A pioneer who became the first woman doctor in North Yorkshire is the final nominee in the County Council’s Great North Yorkshire Sons and Daughters campaign.
Dr Laura Sobey Veale overcame strong hostility to pursue her profession and had a considerable influence on life in Harrogate.
The campaign highlights and celebrates figures from North Yorkshire’s past who were immensely influential within the county. It draws on County Record Office archives and the work of local history groups.
Laura Veale was born 30 August, 1867, in Hampsthwaite village to the north-west of Harrogate, where she spent her early childhood. Her father, Richard, was a native of Cornwall who had studied medicine at Edinburgh.
Setting up her practise in 1904, at 3 Victoria Avenue in Harrogate, Dr Laura Veale made history, having overcome the considerable degree of opposition to women entering the medical profession in the late nineteenth century.
Laura was a little older than most when she began her medical studies. In the 1901 census, we find her as a 33-year-old medical student living in St Pancras. After her return, she lived the rest of her life in Harrogate. She died on 14 August, 1963, aged 95, at Scotton Bank Hospital.

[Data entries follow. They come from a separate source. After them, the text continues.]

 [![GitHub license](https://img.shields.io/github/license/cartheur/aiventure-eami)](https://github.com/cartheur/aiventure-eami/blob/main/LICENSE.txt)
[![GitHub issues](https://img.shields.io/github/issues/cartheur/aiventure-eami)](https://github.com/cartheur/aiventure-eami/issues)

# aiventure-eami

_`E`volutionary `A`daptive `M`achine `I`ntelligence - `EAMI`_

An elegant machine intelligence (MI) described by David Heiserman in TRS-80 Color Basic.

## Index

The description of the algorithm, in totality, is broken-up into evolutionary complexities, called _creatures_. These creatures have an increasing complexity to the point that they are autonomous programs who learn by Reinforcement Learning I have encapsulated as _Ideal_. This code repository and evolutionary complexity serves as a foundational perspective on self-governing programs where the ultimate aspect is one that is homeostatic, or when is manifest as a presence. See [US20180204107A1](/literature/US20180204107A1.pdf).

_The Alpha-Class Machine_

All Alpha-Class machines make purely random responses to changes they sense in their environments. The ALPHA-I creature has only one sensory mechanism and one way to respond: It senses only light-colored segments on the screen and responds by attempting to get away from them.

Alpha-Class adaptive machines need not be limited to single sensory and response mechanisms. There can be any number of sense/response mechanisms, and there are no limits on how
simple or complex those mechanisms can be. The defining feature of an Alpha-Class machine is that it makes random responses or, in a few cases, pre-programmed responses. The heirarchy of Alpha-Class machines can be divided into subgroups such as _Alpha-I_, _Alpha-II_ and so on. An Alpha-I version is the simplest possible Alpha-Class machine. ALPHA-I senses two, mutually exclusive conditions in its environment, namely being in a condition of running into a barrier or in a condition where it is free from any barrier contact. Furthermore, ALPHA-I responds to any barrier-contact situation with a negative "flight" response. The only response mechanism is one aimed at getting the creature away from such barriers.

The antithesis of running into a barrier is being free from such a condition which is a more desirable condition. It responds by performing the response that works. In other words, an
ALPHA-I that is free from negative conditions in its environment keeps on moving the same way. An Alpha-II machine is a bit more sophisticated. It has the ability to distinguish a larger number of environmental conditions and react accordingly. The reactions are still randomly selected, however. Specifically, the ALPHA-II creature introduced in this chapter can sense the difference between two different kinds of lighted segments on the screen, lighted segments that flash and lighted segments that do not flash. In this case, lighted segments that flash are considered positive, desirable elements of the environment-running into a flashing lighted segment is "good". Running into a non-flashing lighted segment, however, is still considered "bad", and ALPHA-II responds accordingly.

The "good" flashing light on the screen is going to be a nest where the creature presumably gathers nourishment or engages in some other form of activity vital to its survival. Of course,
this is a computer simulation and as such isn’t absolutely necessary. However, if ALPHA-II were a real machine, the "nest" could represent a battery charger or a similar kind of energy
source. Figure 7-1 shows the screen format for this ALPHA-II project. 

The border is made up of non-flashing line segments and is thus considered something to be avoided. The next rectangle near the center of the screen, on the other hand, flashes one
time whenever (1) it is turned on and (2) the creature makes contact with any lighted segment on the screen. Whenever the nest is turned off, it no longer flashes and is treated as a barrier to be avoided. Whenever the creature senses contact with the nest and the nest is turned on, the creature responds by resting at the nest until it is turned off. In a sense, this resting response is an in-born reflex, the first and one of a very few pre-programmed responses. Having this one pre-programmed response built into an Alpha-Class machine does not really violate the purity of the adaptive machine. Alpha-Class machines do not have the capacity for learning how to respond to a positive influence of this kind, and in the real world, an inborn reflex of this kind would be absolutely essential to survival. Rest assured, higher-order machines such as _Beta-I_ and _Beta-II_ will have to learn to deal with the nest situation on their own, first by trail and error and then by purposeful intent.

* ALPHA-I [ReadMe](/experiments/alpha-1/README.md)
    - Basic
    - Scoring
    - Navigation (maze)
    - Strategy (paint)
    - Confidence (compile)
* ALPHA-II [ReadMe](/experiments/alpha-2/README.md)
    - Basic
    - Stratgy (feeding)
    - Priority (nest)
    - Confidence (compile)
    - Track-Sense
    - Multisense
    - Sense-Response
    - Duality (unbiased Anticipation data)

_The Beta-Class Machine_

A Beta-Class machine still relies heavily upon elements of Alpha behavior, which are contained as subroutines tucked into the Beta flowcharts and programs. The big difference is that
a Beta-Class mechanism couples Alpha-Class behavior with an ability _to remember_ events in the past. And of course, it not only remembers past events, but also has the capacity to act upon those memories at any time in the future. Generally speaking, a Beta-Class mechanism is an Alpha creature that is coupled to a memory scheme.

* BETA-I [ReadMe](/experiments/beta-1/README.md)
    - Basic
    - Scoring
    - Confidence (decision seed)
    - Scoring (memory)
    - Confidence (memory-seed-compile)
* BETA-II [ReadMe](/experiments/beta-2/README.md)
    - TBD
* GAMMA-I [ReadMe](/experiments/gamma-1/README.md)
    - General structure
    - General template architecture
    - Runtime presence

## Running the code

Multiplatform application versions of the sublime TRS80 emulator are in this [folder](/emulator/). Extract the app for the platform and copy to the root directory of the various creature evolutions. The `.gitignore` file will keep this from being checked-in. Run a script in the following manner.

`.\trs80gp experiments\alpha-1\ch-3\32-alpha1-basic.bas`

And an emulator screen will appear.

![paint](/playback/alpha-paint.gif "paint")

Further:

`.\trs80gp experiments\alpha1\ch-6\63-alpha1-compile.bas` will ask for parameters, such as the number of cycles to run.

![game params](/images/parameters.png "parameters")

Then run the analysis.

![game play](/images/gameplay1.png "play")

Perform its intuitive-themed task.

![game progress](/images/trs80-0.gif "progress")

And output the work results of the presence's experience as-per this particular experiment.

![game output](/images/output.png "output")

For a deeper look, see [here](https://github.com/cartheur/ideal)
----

After the medical school in Leeds shut its doors to her, she went to London to pursue her studies at the University of London, passing the London M.B. Her medical education was then pursued at the Royal Free Hospital. Dr Veale’s first post was at the Hospital for Women and Children in Leeds, but she soon returned to Harrogate where she began general practice.
Dr Veale then started a department for women and children. After the First World War, she achieved her ambition of establishing a maternity department in the hospital, which opened in 1937. She also established infant welfare and antenatal clinics in the town and was medical officer of the Municipal Babies’ Hospital.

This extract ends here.